Les conséquences de la loi de finances 2018 sur le logement social, c’est le directeur général de l’organisme HLM de Seine-Saint-Denis, Patrice Roques, qui en parle le mieux. Et pour cause : les bailleurs sociaux doivent désormais compenser la réduction des APL (1,5 milliard d’euros) en baissant les loyers de leurs locataires. Un puissant coup de rabot qui a conduit, entre autres mesures, à délester le budget de l’OPH 93 de 11,7 millions d’euros pour la seule année 2018. « Aujourd’hui, on doit reconduire certains travaux et revoir à la baisse la construction, la réhabilitation et l’entretien courant, explique Patrice Roques. En Seine-Saint-Denis, la majorité des logements sociaux datent de 1970. On a besoin de réhabiliter ces logements, on a besoin de construire et là on ne nous aide pas », déplore-t-il.

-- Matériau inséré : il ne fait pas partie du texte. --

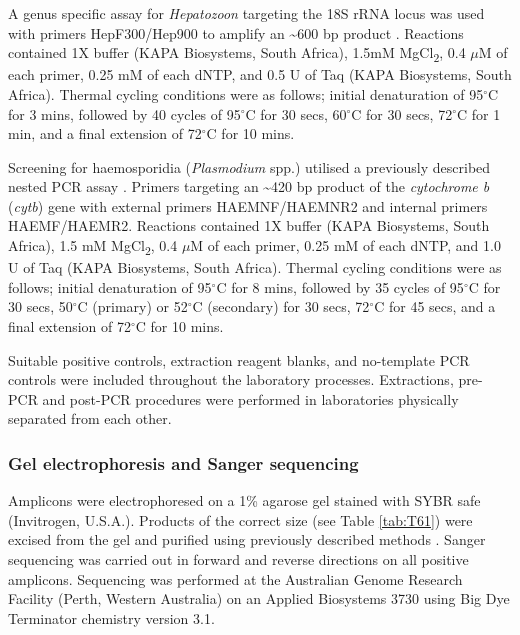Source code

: \documentclass[a4paper, nobind]{templates/ociamthesis}
\begin{document}
A genus specific assay for \emph{Hepatozoon} targeting the 18S rRNA locus was used with primers HepF300/Hep900 to amplify an \textasciitilde600 bp product \autocite{ujvariHighPrevalenceHepatozoon2004}. Reactions contained 1X buffer (KAPA Biosystems, South Africa), 1.5mM MgCl\textsubscript{2}, 0.4 \(\mu\)M of each primer, 0.25 mM of each dNTP, and 0.5 U of Taq (KAPA Biosystems, South Africa). Thermal cycling conditions were as follows; initial denaturation of 95\(^\circ\)C for 3 mins, followed by 40 cycles of 95\(^\circ\)C for 30 secs, 60\(^\circ\)C for 30 secs, 72\(^\circ\)C for 1 min, and a final extension of 72\(^\circ\)C for 10 mins.

Screening for haemosporidia (\emph{Plasmodium} spp.) utilised a previously described nested PCR assay \autocite{waldenstromNewNestedPolymerase2004}. Primers targeting an \textasciitilde420 bp product of the \emph{cytochrome b} (\emph{cytb}) gene with external primers HAEMNF/HAEMNR2 and internal primers HAEMF/HAEMR2. Reactions contained 1X buffer (KAPA Biosystems, South Africa), 1.5 mM MgCl\textsubscript{2}, 0.4 \(\mu\)M of each primer, 0.25 mM of each dNTP, and 1.0 U of Taq (KAPA Biosystems, South Africa). Thermal cycling conditions were as follows; initial denaturation of 95\(^\circ\)C for 8 mins, followed by 35 cycles of 95\(^\circ\)C for 30 secs, 50\(^\circ\)C (primary) or 52\(^\circ\)C (secondary) for 30 secs, 72\(^\circ\)C for 45 secs, and a final extension of 72\(^\circ\)C for 10 mins.

Suitable positive controls, extraction reagent blanks, and no-template PCR controls were included throughout the laboratory processes. Extractions, pre-PCR and post-PCR procedures were performed in laboratories physically separated from each other.

\hypertarget{gel-electrophoresis-and-sanger-sequencing}{%
\subsubsection{Gel electrophoresis and Sanger sequencing}\label{gel-electrophoresis-and-sanger-sequencing}}

Amplicons were electrophoresed on a 1\% agarose gel stained with SYBR safe (Invitrogen, U.S.A.). Products of the correct size (see Table \ref{tab:T61}) were excised from the gel and purified using previously described methods \autocite{yangSpecificQuantitativeDetection2013}. Sanger sequencing was carried out in forward and reverse directions on all positive amplicons. Sequencing was performed at the Australian Genome Research Facility (Perth, Western Australia) on an Applied Biosystems 3730 using Big Dye Terminator chemistry version 3.1.
\end{document}
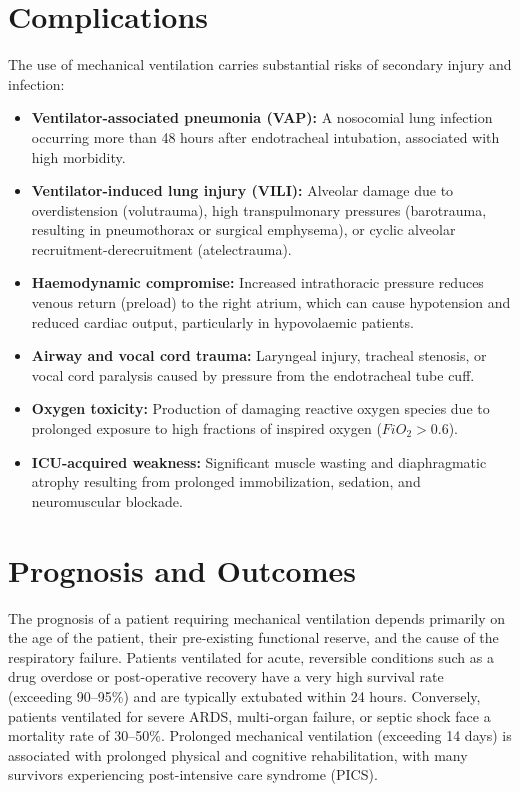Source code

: \section*{Complications}
The use of mechanical ventilation carries substantial risks of secondary injury and infection:
\begin{itemize}
    \item \textbf{Ventilator-associated pneumonia (VAP):} A nosocomial lung infection occurring more than 48 hours after endotracheal intubation, associated with high morbidity.
    \item \textbf{Ventilator-induced lung injury (VILI):} Alveolar damage due to overdistension (volutrauma), high transpulmonary pressures (barotrauma, resulting in pneumothorax or surgical emphysema), or cyclic alveolar recruitment-derecruitment (atelectrauma).
    \item \textbf{Haemodynamic compromise:} Increased intrathoracic pressure reduces venous return (preload) to the right atrium, which can cause hypotension and reduced cardiac output, particularly in hypovolaemic patients.
    \item \textbf{Airway and vocal cord trauma:} Laryngeal injury, tracheal stenosis, or vocal cord paralysis caused by pressure from the endotracheal tube cuff.
    \item \textbf{Oxygen toxicity:} Production of damaging reactive oxygen species due to prolonged exposure to high fractions of inspired oxygen ($FiO_2 >0.6$).
    \item \textbf{ICU-acquired weakness:} Significant muscle wasting and diaphragmatic atrophy resulting from prolonged immobilization, sedation, and neuromuscular blockade.
\end{itemize}

\section*{Prognosis and Outcomes}
The prognosis of a patient requiring mechanical ventilation depends primarily on the age of the patient, their pre-existing functional reserve, and the cause of the respiratory failure. Patients ventilated for acute, reversible conditions such as a drug overdose or post-operative recovery have a very high survival rate (exceeding 90--95\%) and are typically extubated within 24 hours. Conversely, patients ventilated for severe ARDS, multi-organ failure, or septic shock face a mortality rate of 30--50\%. Prolonged mechanical ventilation (exceeding 14 days) is associated with prolonged physical and cognitive rehabilitation, with many survivors experiencing post-intensive care syndrome (PICS).

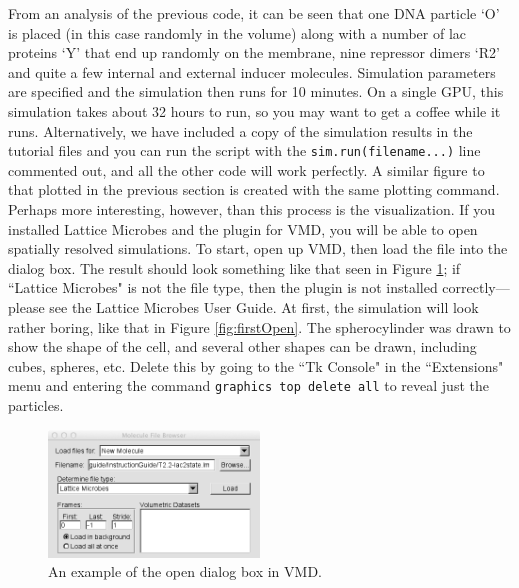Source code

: From an analysis of the previous code, it can be seen that one DNA particle `O' is placed (in this case randomly in the volume) along with a number of lac proteins `Y' that end up randomly on the membrane, nine repressor dimers `R2' and quite a few internal and external inducer molecules. Simulation parameters are specified and the simulation then runs for 10 minutes.  On a single GPU, this simulation takes about 32 hours to run, so you may want to get a coffee while it runs.  Alternatively, we have included a copy of the simulation results in the tutorial files and you can run the script with the \texttt{sim.run(filename...)} line commented out, and all the other code will work perfectly.  A similar figure to that plotted in the previous section is created with the same plotting command. \\

Perhaps more interesting, however, than this process is the visualization.  If you installed Lattice Microbes and the plugin for VMD, you will be able to open spatially resolved simulations.  To start, open up VMD, then load the file into the dialog box.  The result should look something like that seen in Figure \ref{fig:openDiag}; if ``Lattice Microbes" is not the file type, then the plugin is not installed correctly---please see the Lattice Microbes User Guide.  At first, the simulation will look rather boring, like that in Figure \ref{fig:firstOpen}.  The spherocylinder was drawn to show the shape of the cell, and several other shapes can be drawn, including cubes, spheres, etc.  Delete this by going to the ``Tk Console" in the ``Extensions" menu and entering the command \texttt{graphics top delete all} to reveal just the particles. \\

\begin{figure}[h!]
  \centering
        \includegraphics[width=0.5\textwidth]{Figures/openDialog.png}
        \caption{An example of the open dialog box in VMD.} \label{fig:openDiag}
\end{figure}

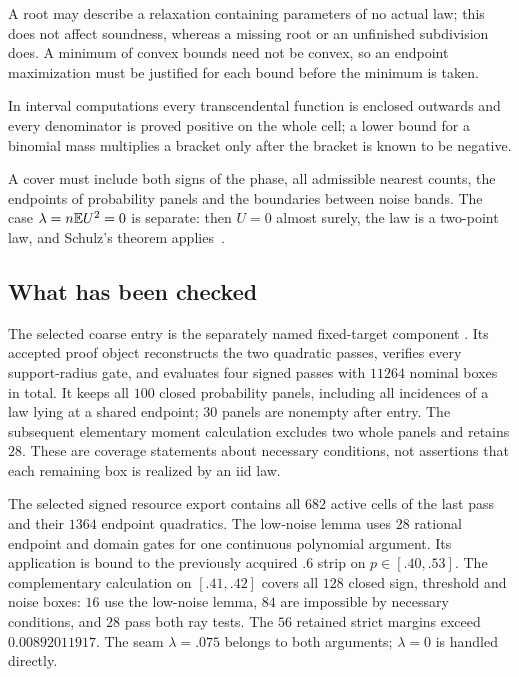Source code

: A root may describe a relaxation containing parameters of no actual law;
this does not affect soundness, whereas a missing root or an unfinished
subdivision does. A minimum of convex bounds need not be convex, so an
endpoint maximization must be justified for each bound before the minimum
is taken.

In interval computations every transcendental function is enclosed
outwards and every denominator is proved positive on the whole cell; a
lower bound for a binomial mass multiplies a bracket only after the
bracket is known to be negative.

A cover must include both signs of the phase, all admissible nearest
counts, the endpoints of probability panels and the boundaries between
noise bands. The case $\lambda=n\E U^2=0$ is separate: then $U=0$ almost
surely, the law is a two-point law, and Schulz's theorem
applies~\cite{Schulz2016}.

\subsection{What has been checked}\label{v9:certificates:status}

The selected coarse entry is the separately named fixed-target component
. Its accepted proof object
reconstructs the two quadratic passes, verifies every support-radius gate,
and evaluates four signed passes with $11264$ nominal boxes in total.
It keeps all $100$ closed probability panels, including all incidences of
a law lying at a shared endpoint; $30$ panels are nonempty after entry.
The subsequent elementary moment calculation excludes two whole panels
and retains $28$. These are coverage statements about necessary conditions,
not assertions that each remaining box is realized by an iid law.

The selected signed resource export contains all $682$ active cells of
the last pass and their $1364$ endpoint quadratics. The low-noise lemma
uses $28$ rational endpoint and domain gates for one continuous polynomial
argument. Its application is bound to the previously acquired $.6$ strip
on $p\in[.40,.53]$. The complementary calculation on $[.41,.42]$ covers
all $128$ closed sign, threshold and noise boxes: $16$ use the low-noise
lemma, $84$ are impossible by necessary conditions, and $28$ pass both
ray tests. The $56$ retained strict margins exceed $0.00892011917$.
The seam $\lambda=.075$ belongs to both arguments; $\lambda=0$ is
handled directly.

Dans le 93, qui compte le plus fort taux de logements sociaux de France, « ce qu’on a cassé, c’est la dynamique de transformation de notre département,» estime-t-il.

La loi Elan, anti mixité sociale ?

Le deuxième coup de pioche est arrivé avec la loi Elan le 24 novembre. Le député communiste et ancien chargé de l’urbanisme à la maire de Saint-Denis, Stéphane Peu, qui a assisté aux derniers ajustements du texte, ne décolère pas : « C’est la plus grande remise en cause de la loi SRU ! [loi relative à la solidarité et au développement urbain, ndrl]». Une loi SRU, ou plutôt « un totem », qui lui tient à cœur car « fondamentalement juste et républicaine » : en imposant des quotas de logements sociaux d’au moins 25 % pour les communes de plus de 3 500 habitants (1 500 en Ile-de-France), elle constitue l’outil le plus efficace pour garantir un semblant de mixité sociale.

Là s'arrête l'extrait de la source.